MOST of Grimm's barking on lead at other dogs issue was him not being sure what other dogs were, or how to behave.... the lady said at first in the supervised doggy play, he was badly behaved due to not yet knowing what to do round other dogs, but very soon relaxed, learned how to be a dog, and how to just have fun around other dogs. A small part of the problem possibly may be me tensing up in anticipation of Grimm lunging/barking, even in noisy interest-- as I am small and weak, and Grimm is a big fella.

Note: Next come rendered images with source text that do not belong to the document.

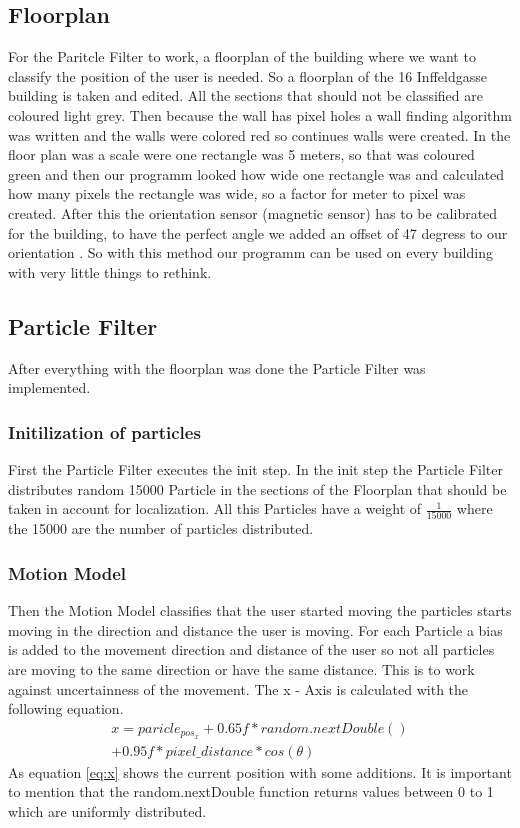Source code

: \documentclass[conference]{IEEEtran}
\begin{document}
\subsection{Floorplan}
For the Paritcle Filter to work, a floorplan of the building where we want to classify the position of the user is needed. So a floorplan of the 16 Inffeldgasse building is taken and edited. All the sections that should not be classified are coloured light grey. Then because the wall has pixel holes a wall finding algorithm was written and the walls were colored red so continues walls were created. In the floor plan was a scale were one rectangle was 5 meters, so that was coloured green and then our programm looked how wide one rectangle was and calculated how many pixels the rectangle was wide, so a factor for meter to pixel was created. After this the orientation sensor (magnetic sensor) has to be calibrated for the building, to have the perfect angle we added an offset of 47 degress to our orientation \cite{b4}. So with this method our programm can be used on every building with very little things to rethink.
 \subsection{Particle Filter}
After everything with the floorplan was done the Particle Filter was implemented. 
\subsubsection{Initilization of particles}
First the Particle Filter executes the init step. In the init step the Particle Filter distributes random 15000 Particle in the sections of the Floorplan that should be taken in account for localization. All this Particles have a weight of $\frac{1}{15000} $ where the 15000 are the number of particles distributed.
\subsubsection{Motion Model}
Then the Motion Model classifies that the user started moving the particles starts moving in the direction and distance the user is moving. For each Particle a bias is added to the movement direction and distance of the user so not all particles are moving to the same direction or have the same distance. This is to work against uncertainness of the movement. The x - Axis is calculated with the following equation.
\begin{equation*}\label{eq:x}
\begin{aligned}
x = paricle_{pos_x} + 0.65f * random.nextDouble() \\ + 0.95f * pixel\_distance * cos(\theta)
\end{aligned}
\end{equation*}
As equation \ref{eq:x} shows the current position with some additions. It is important to mention that the random.nextDouble function returns values between 0 to 1 which are uniformly distributed. 
\end{document}
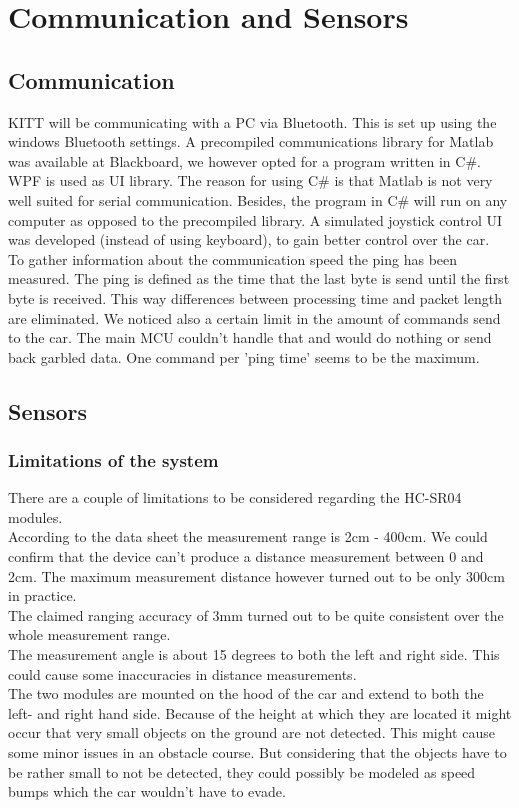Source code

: \documentclass[final]{scrreprt} %
\begin{document}
\chapter{Communication and Sensors}
\section{Communication}
KITT will be communicating with a PC via Bluetooth. 
This is set up using the windows Bluetooth settings.
A precompiled communications library for Matlab was available at Blackboard, we however opted for a program written in C\#.
WPF is used as UI library.
The reason for using C\# is that Matlab is not very well suited for serial communication.
Besides, the program in C\# will run on any computer as opposed to the precompiled library. 
A simulated joystick control UI was developed (instead of using keyboard), to gain better control over the car.
\\
To gather information about the communication speed the ping has been measured. 
The ping is defined as the time that the last byte is send until the first byte is received.
This way differences between processing time and packet length are eliminated.
We noticed also a certain limit in the amount of commands send to the car.
The main MCU couldn't handle that and would do nothing or send back garbled data.
One command per 'ping time' seems to be the maximum.

\section{Sensors}
\subsection{Limitations of the system}

There are a couple of limitations to be considered regarding the HC-SR04 modules.\\
According to the data sheet the measurement range is 2cm - 400cm. 
We could confirm that the device can't produce a distance measurement between 0 and 2cm. 
The maximum measurement distance however turned out to be only 300cm in practice.\\ 
The claimed ranging accuracy of 3mm turned out to be quite consistent over the whole measurement range.\\
The measurement angle is about 15 degrees to both the left and right side. 
This could cause some inaccuracies in distance measurements.\\
The two modules are mounted on the hood of the car and extend to both the left- and right hand side. 
Because of the height at which they are located it might occur that very small objects on the ground are not detected. 
This might cause some minor issues in an obstacle course. 
But considering that the objects have to be rather small to not be detected, they could possibly be modeled as speed bumps which the car wouldn't have to evade.
\end{document}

I have just gotten Click to Calm.

I just read "Feisty Fido"-- THANK YOU to someone absolutely wonderful







here who sent it to me!!!!-- and am really interested in trying the techniques, even if Grimm comes home no longer being a nerd-on-lead







with other dogs.


----------



## DancingCavy (Feb 19, 2001)

I'm glad to hear things seem to be going well. I was also wondering how Ulrich and Grimm were making out.









Glad you got to read "Fiesty Fido." That book deals with dogs who are reactive for all sorts of reasons so I'm sure it was beneficial.

Once I finally get around to reading the two books I have (you'd think with the writer's strike I'd have all the time in the world but I haven't felt like getting into the dog books lately) I will let you know what I think about them and if I think they'd be beneficial to Grimmi.


----------



## Cassidy's Mom (Mar 30, 2003)

> Originally Posted By: KathyWI also like Control Unleashed. It is written mainly for agility dogs but all the exercises can be used with dogs that are reactive in any walk of life. Some of those dogs in the book are not necessarily fearful just over aroused by all the action in agility. That can be the case with any dog. So the exercises may help Grimm.


That's what I'm loving about Control Unleashed - Keefer is not at all fearful, he's confident and social, but he gets excited and distracted easily. While his impulse control at home, (reinforced with routine daily NILIF), is good, it doesn't always translate to the great out of doors where there's so much more going on. He is easily aroused, and has mega prey drive, so he's exactly the sort of dog the CU exercises are for. Many dogs who are reactive on leash are fearful and would choose to move away if given the opportunity. He's the opposite, he wants to go greet other dogs and gets frustrated and barks in this high pitched whiny tone when he's restrained on leash. 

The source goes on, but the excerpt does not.